- Instructions for the task -
In the entries below, find the line with "# 안드로이드 헬스케어 어플리케이션" and the line with "### Library". Reproduce those two lines and every line between them exactly, and nothing more.

+++ Data shown +++

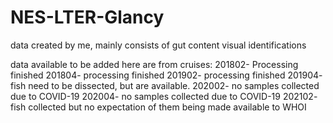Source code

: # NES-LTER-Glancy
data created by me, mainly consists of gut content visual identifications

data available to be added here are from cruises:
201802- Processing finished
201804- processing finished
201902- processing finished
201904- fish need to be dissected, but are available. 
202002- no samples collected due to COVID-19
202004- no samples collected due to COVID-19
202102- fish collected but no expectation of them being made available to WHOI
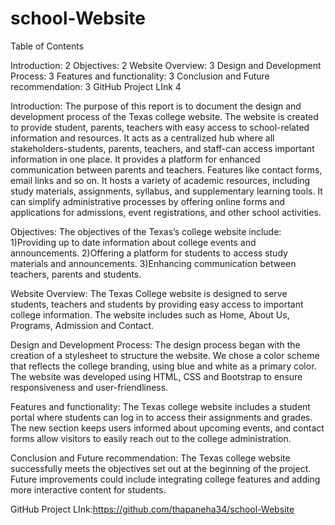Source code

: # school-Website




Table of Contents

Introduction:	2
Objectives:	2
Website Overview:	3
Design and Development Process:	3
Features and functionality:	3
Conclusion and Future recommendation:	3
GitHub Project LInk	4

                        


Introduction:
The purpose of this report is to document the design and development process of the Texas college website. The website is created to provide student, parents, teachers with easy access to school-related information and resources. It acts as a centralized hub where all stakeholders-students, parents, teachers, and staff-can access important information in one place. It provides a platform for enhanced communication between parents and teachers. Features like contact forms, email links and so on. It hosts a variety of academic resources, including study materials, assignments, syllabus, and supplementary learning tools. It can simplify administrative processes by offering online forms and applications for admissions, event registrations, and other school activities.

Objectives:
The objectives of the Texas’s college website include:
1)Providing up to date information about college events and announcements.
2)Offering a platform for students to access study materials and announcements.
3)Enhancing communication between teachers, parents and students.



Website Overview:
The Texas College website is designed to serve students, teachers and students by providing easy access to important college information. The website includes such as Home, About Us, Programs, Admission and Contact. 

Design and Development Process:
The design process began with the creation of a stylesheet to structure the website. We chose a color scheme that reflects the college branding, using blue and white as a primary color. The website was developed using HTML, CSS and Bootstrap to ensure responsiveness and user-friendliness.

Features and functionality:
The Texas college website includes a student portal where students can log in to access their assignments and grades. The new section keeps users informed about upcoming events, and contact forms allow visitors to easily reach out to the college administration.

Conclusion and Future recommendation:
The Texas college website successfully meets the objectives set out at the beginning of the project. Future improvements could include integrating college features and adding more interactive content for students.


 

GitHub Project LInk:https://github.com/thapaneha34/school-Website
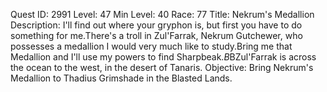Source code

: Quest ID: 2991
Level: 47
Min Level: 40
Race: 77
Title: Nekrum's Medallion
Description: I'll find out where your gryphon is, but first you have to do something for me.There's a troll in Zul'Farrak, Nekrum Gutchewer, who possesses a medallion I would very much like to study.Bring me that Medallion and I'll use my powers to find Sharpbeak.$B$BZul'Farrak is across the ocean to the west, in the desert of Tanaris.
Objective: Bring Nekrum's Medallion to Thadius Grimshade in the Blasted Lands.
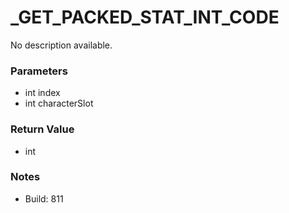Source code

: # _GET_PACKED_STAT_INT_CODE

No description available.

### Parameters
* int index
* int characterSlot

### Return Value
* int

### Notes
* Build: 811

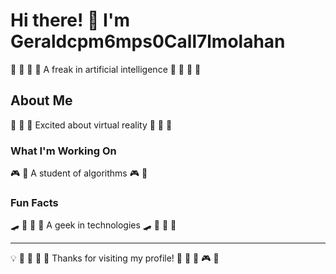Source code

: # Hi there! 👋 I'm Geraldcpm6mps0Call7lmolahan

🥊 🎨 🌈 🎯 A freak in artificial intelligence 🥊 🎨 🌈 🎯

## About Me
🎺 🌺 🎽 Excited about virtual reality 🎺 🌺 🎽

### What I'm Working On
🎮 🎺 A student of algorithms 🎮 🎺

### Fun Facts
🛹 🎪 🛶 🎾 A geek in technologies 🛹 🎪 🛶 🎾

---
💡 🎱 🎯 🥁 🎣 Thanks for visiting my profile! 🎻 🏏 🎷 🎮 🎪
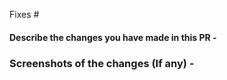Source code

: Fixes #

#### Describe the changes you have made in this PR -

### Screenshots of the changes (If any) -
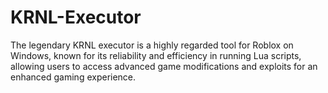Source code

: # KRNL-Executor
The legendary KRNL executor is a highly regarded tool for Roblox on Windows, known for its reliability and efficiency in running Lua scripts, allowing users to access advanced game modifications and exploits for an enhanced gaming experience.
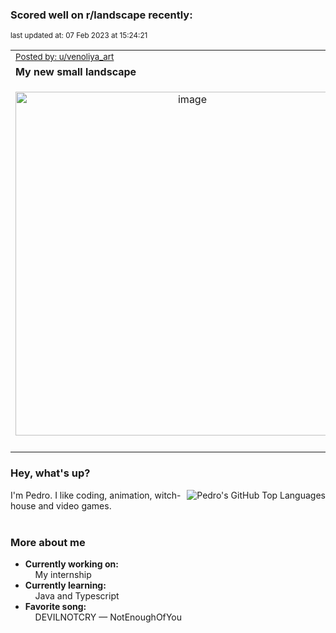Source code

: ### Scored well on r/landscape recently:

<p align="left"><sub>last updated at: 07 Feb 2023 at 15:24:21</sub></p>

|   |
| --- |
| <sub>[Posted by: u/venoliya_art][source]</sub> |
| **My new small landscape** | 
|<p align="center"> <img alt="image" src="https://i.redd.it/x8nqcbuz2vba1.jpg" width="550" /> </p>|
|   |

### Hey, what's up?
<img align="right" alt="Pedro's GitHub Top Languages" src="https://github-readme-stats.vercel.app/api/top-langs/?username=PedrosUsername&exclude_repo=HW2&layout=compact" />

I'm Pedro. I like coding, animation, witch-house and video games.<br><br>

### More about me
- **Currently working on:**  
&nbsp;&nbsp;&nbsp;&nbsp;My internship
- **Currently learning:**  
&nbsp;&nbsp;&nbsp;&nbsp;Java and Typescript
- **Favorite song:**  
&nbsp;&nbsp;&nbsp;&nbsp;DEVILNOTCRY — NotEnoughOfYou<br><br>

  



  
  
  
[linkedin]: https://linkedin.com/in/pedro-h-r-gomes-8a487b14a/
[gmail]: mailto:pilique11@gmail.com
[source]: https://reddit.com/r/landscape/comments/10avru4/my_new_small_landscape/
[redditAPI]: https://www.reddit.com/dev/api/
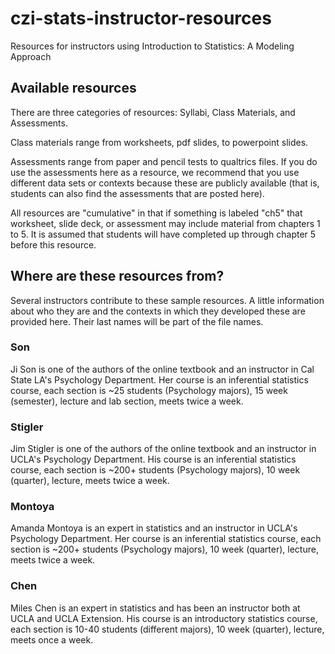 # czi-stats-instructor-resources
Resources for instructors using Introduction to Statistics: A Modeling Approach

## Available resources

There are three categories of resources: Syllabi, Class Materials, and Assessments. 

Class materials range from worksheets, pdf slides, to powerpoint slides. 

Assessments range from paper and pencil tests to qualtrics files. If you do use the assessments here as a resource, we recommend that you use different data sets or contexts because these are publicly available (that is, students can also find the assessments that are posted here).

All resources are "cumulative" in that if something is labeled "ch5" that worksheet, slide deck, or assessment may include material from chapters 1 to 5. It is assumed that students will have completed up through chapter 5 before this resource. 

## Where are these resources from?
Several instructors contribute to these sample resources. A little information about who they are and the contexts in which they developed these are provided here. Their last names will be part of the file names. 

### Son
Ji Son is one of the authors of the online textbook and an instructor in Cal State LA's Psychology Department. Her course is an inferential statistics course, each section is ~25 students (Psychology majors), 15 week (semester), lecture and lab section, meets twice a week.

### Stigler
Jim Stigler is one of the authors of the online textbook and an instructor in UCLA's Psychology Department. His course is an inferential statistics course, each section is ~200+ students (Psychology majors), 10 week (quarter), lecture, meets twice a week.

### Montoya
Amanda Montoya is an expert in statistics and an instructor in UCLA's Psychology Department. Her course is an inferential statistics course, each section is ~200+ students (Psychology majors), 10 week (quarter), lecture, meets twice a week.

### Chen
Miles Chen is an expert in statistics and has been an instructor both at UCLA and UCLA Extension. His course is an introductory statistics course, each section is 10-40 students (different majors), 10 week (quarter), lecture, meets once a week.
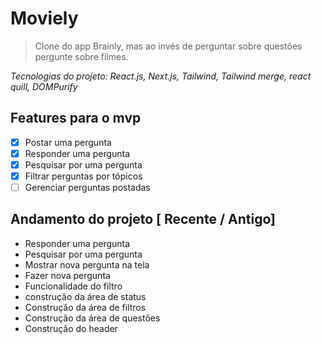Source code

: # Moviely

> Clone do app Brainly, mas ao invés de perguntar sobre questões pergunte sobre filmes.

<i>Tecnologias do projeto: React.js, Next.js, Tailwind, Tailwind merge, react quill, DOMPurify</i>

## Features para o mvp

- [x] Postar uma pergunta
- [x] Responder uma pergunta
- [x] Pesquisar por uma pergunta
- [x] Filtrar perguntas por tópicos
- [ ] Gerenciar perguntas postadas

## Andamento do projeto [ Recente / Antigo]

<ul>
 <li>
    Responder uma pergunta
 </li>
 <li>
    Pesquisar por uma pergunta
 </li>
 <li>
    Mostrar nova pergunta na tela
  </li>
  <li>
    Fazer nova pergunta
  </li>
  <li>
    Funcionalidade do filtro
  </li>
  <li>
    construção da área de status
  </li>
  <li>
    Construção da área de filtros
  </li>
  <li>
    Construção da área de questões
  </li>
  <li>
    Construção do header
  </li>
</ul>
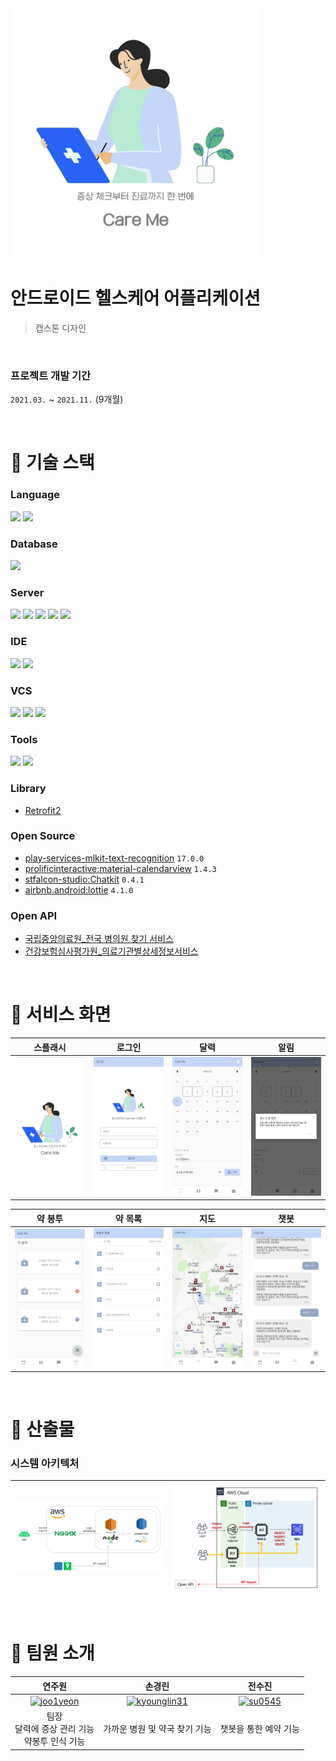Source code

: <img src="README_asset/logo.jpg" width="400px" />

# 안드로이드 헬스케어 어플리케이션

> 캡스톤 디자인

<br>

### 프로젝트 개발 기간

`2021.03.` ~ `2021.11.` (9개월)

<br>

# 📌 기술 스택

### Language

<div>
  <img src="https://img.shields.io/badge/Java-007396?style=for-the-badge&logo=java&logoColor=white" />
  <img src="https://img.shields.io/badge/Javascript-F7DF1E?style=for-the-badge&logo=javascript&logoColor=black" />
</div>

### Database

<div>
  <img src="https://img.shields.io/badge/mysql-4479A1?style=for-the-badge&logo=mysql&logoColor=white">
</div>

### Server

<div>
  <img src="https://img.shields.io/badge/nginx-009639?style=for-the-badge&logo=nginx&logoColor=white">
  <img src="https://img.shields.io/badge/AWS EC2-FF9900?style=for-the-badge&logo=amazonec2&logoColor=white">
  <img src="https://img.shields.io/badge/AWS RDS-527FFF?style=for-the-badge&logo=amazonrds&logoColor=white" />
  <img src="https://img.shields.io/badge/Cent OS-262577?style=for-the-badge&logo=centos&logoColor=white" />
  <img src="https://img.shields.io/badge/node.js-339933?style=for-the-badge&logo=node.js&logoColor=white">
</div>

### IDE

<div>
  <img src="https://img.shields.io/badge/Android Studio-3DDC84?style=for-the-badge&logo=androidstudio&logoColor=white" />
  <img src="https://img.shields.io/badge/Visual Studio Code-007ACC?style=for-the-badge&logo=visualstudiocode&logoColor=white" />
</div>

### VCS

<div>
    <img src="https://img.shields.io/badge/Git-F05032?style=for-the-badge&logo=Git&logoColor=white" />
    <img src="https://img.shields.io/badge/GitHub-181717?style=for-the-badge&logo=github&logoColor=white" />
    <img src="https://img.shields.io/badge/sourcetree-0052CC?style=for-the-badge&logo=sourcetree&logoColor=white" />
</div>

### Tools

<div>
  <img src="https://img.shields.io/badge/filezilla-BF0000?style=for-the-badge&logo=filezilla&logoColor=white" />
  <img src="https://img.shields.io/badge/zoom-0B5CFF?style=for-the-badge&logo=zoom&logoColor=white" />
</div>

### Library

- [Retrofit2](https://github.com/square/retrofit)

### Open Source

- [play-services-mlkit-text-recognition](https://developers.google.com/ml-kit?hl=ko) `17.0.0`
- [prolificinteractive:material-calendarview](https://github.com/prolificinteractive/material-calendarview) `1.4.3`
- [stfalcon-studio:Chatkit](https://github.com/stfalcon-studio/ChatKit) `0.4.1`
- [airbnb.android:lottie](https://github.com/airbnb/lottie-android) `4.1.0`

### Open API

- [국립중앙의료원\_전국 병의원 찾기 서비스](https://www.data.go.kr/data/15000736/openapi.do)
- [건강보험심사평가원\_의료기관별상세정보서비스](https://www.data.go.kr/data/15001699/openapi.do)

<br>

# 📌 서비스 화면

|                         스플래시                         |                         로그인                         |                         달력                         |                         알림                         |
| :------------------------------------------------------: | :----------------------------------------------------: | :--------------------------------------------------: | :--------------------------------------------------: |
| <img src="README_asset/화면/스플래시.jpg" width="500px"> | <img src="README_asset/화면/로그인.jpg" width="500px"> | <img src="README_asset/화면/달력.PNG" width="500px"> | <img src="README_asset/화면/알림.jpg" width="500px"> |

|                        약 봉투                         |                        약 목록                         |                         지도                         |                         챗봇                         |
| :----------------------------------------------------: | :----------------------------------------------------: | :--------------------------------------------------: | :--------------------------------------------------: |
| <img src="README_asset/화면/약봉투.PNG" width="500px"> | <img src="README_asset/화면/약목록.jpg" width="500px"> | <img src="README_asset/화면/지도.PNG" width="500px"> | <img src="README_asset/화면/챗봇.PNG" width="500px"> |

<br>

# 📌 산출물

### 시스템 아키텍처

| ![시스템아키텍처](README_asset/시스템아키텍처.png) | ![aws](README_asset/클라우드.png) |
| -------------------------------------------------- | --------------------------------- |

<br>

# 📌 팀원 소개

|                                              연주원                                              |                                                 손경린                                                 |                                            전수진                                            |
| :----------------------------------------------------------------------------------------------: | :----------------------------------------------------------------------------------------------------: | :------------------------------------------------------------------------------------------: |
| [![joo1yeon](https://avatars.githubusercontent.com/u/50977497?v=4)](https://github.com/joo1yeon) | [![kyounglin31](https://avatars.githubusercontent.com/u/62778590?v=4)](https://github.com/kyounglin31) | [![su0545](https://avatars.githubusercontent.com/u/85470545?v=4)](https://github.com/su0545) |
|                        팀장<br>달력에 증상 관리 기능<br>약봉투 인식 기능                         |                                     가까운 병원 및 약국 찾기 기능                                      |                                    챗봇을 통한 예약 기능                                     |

+++

- Solution below -
# 안드로이드 헬스케어 어플리케이션

> 캡스톤 디자인

<br>

### 프로젝트 개발 기간

`2021.03.` ~ `2021.11.` (9개월)

<br>

# 📌 기술 스택

### Language

<div>
  <img src="https://img.shields.io/badge/Java-007396?style=for-the-badge&logo=java&logoColor=white" />
  <img src="https://img.shields.io/badge/Javascript-F7DF1E?style=for-the-badge&logo=javascript&logoColor=black" />
</div>

### Database

<div>
  <img src="https://img.shields.io/badge/mysql-4479A1?style=for-the-badge&logo=mysql&logoColor=white">
</div>

### Server

<div>
  <img src="https://img.shields.io/badge/nginx-009639?style=for-the-badge&logo=nginx&logoColor=white">
  <img src="https://img.shields.io/badge/AWS EC2-FF9900?style=for-the-badge&logo=amazonec2&logoColor=white">
  <img src="https://img.shields.io/badge/AWS RDS-527FFF?style=for-the-badge&logo=amazonrds&logoColor=white" />
  <img src="https://img.shields.io/badge/Cent OS-262577?style=for-the-badge&logo=centos&logoColor=white" />
  <img src="https://img.shields.io/badge/node.js-339933?style=for-the-badge&logo=node.js&logoColor=white">
</div>

### IDE

<div>
  <img src="https://img.shields.io/badge/Android Studio-3DDC84?style=for-the-badge&logo=androidstudio&logoColor=white" />
  <img src="https://img.shields.io/badge/Visual Studio Code-007ACC?style=for-the-badge&logo=visualstudiocode&logoColor=white" />
</div>

### VCS

<div>
    <img src="https://img.shields.io/badge/Git-F05032?style=for-the-badge&logo=Git&logoColor=white" />
    <img src="https://img.shields.io/badge/GitHub-181717?style=for-the-badge&logo=github&logoColor=white" />
    <img src="https://img.shields.io/badge/sourcetree-0052CC?style=for-the-badge&logo=sourcetree&logoColor=white" />
</div>

### Tools

<div>
  <img src="https://img.shields.io/badge/filezilla-BF0000?style=for-the-badge&logo=filezilla&logoColor=white" />
  <img src="https://img.shields.io/badge/zoom-0B5CFF?style=for-the-badge&logo=zoom&logoColor=white" />
</div>

### Library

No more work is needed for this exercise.